Philip Gutschke: Unter der Liberalisierung des Energiemarktes versteht man die Öffnung des Marktes für einen freien Wettbewerb. Dies geschah 1999. Was auch das Gründungsjahr der wattline ist.
Onpulson: Was hat sich durch die Liberalisierung des Energiemarktes für Unternehmen geändert?
Philip Gutschke: Mit dem Gesetz zur Neuregelung des Energiewirtschaftsrechts im Jahr 1998 wurde die monopolistische Energiewirtschaft durch einen Energiesektor abgelöst. Das führte dazu, dass Verbraucher frei wählen können, über welchen Stromanbieter sie beliefert werden wollen. Die Folge daraus wiederum war und ist, dass für Energieversorger nicht mehr die Stromproduktion, sondern der Stromhandel im Vordergrund steht.
Onpulson: Worauf kommt es für Unternehmen beim Energieeinkauf an?
Philip Gutschke: Für ein Unternehmen ist es in erster Linie wichtig, den Strom bzw. das Gas zu einem für ihn wirtschaftlich tragbaren Preis einzukaufen.
Die Kür ist es dann, die Energie zum optimalen Zeitpunkt, zum optimalen Preis und mit der optimalen Laufzeit zu beschaffen. Dafür sind jedoch tiefgreifende Kenntnisse über den Strom- und Gasmarkt und globalpolitische Zusammenhänge, welche den Energiemarkt beeinflussen sowie Abnahmemengen in relevanten Größen erforderlich.
Onpulson: Welchen Vorteil bietet eine Energieeinkaufsgemeinschaft für Unternehmen?
Philip Gutschke: Eine Energieeinkaufsgemeinschaft realisiert durch Mengenbündelung relevante Strombedarfe, die Ausschreibungen und Verhandlungen für angemessene Strompreise ermöglichen.
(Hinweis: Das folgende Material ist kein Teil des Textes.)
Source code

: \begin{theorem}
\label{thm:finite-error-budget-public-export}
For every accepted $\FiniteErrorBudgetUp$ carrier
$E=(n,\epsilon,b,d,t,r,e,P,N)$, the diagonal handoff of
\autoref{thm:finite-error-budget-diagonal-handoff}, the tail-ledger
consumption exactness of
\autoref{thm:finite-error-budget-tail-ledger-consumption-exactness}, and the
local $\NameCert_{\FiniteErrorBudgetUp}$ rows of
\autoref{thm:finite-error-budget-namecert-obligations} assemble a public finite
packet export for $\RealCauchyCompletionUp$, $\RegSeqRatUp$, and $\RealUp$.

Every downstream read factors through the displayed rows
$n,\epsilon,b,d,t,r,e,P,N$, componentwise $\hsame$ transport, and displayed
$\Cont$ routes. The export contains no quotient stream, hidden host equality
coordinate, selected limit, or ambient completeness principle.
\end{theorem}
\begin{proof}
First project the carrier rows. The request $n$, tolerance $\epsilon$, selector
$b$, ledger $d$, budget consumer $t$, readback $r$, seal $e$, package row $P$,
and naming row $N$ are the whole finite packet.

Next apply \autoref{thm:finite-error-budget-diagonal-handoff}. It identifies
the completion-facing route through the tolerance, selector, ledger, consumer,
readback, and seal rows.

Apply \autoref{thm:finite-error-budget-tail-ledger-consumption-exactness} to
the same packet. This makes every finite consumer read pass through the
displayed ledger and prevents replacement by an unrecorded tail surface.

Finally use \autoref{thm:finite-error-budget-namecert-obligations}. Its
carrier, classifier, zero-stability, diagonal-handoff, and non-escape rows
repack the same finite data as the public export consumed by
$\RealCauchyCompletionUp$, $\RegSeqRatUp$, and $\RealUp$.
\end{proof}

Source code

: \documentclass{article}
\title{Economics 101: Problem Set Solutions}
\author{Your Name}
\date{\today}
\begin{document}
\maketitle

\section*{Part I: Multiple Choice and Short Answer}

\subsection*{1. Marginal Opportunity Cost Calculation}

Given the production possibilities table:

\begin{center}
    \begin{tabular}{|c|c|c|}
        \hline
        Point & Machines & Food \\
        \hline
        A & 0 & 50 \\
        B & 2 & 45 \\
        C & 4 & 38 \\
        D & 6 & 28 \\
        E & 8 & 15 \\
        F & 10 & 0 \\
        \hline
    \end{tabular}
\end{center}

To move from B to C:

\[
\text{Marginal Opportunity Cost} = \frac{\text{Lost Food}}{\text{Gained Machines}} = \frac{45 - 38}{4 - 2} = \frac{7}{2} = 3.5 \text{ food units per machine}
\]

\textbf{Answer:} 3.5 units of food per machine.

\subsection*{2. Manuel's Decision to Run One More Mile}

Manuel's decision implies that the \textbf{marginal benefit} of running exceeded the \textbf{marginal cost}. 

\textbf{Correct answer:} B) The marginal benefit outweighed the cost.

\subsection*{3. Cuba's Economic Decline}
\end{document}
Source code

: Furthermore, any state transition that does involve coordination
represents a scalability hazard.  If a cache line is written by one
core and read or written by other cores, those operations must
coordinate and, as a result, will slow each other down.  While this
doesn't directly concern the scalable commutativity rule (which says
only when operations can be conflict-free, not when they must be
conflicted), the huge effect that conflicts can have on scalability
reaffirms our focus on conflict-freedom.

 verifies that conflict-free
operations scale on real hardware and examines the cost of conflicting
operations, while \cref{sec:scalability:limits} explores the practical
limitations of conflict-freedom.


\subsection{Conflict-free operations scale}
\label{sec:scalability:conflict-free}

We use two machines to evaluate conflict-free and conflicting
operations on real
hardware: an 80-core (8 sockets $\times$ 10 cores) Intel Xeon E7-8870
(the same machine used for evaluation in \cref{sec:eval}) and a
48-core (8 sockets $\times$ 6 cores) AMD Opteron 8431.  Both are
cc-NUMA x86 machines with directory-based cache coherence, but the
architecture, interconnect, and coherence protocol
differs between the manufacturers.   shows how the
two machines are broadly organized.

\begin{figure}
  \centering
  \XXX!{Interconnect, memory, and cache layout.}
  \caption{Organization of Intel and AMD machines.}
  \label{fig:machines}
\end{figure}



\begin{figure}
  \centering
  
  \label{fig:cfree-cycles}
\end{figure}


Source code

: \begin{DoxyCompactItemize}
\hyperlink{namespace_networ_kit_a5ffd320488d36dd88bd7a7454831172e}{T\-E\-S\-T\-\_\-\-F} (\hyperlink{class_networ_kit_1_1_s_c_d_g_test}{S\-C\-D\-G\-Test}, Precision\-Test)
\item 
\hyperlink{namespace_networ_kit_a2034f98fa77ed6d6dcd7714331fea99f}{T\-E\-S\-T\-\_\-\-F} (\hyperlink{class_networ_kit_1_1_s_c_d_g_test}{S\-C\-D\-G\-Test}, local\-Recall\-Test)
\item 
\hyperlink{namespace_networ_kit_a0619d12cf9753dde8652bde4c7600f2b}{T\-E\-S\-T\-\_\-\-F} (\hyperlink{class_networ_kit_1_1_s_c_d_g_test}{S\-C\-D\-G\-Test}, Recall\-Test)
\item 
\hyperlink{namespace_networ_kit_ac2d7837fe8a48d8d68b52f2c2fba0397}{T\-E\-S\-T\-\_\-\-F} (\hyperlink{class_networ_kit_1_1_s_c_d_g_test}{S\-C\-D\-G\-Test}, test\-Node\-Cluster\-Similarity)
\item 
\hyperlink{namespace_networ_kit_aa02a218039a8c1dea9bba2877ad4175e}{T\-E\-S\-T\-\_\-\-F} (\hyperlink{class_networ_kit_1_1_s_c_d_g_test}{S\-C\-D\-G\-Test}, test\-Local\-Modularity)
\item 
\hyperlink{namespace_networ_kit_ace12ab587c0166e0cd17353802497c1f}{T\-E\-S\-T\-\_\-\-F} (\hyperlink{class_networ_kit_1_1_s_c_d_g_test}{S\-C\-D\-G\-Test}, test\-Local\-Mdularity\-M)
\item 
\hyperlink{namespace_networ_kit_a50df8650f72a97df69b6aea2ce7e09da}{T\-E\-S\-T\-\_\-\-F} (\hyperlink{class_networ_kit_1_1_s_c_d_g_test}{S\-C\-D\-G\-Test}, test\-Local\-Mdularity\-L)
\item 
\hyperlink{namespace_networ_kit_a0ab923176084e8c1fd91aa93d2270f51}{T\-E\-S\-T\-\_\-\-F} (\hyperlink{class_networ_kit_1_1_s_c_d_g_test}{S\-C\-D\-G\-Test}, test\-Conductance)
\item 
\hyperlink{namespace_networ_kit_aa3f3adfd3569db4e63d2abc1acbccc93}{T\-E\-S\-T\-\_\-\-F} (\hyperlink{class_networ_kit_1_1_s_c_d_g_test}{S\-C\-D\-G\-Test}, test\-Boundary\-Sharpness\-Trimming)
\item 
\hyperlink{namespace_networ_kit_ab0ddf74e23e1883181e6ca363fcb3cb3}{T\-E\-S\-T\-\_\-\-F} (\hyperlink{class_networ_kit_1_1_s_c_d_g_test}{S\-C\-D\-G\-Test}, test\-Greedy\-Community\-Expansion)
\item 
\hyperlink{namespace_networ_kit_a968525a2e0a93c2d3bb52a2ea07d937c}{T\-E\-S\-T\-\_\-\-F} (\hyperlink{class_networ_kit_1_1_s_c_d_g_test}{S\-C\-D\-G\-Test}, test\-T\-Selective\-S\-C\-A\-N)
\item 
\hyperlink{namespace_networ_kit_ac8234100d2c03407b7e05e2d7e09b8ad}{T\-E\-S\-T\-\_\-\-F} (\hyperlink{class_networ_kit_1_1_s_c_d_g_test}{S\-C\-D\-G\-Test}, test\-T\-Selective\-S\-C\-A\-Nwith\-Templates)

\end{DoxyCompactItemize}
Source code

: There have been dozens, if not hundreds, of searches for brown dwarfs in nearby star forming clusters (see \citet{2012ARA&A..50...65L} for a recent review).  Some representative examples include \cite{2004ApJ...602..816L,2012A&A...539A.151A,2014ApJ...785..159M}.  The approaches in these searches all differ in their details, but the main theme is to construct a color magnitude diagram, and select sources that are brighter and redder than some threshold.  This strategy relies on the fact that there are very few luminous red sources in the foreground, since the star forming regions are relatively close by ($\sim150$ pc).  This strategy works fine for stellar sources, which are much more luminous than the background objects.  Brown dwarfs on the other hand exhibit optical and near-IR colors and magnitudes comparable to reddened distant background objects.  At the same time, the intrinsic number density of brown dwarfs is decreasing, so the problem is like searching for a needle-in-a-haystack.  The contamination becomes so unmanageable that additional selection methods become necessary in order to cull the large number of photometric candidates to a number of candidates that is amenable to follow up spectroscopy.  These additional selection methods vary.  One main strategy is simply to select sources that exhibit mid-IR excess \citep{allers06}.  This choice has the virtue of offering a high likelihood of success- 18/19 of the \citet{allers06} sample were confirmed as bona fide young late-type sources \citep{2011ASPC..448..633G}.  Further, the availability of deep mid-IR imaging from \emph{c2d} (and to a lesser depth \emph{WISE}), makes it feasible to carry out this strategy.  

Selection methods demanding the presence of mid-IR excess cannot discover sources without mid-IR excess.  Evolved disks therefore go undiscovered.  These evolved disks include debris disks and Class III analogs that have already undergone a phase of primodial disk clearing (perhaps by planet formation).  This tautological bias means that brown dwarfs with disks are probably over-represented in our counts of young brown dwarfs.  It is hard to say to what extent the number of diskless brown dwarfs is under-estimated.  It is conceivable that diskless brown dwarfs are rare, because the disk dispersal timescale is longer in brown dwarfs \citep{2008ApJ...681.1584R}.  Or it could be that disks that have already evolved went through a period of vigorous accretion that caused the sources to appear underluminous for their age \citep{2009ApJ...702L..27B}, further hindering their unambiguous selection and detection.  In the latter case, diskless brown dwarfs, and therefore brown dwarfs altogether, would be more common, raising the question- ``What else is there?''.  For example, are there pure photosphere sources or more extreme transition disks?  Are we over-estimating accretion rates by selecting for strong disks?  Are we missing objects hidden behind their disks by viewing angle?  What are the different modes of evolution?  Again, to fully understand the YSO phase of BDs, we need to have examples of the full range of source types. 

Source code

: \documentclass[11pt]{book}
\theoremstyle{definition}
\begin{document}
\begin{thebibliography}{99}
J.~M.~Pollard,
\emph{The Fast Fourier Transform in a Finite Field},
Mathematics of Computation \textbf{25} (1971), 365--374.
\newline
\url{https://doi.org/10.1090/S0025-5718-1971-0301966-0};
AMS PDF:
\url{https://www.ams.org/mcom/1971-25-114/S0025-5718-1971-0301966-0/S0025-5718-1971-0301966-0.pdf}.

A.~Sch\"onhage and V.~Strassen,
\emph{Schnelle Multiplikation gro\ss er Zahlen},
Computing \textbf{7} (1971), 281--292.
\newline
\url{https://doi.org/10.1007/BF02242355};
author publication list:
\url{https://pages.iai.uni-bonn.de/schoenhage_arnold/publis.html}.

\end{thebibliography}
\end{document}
Zusätzlich ist eine Riege an Energiemarktexperten im Hintergrund tätig, um zu idealen Zeiten optimale Strompreise für die Zukunft zu sichern. Unternehmen können so die gesamte Verantwortung für den Stromeinkauf in die Hände der Einkaufsgemeinschaft legen und sich auf ihr Kerngeschäft konzentrieren.
Als Einkaufgemeinschaft agieren wir unabhängig. Wir verhandeln die Preise für unsere Mitglieder. Unser Ziel ist es möglichst günstige Preise für sie zu realisieren. Aber auch die Versorgungssicherheit ist hierbei wichtig, damit Unternehmen nicht in die teuere Grundversorgung fallen. Darüber erfüllen wir auch unseren staatlichen Auftrag: Für Wettbewerb zu sorgen und somit die Marktliberalisierung voranzutreiben.
Onpulson: Wie differenzieren Sie sich vom Wettbewerb?
Philip Gutschke: Als Energieeinkaufsgemeinschaft haben wir keine aktive und fest definierte Rolle als Erzeuger oder Versorger am Energiemarkt zu erfüllen, sondern wir sind Energieserviceanbieter. Das macht uns unglaublich frei von Druck, Risiken und Kosten, mit denen andere Marktteilnehmer zu kämpfen haben. Und es ermöglicht uns deutlich agiler auf dem Energiemarkt zu bewegen.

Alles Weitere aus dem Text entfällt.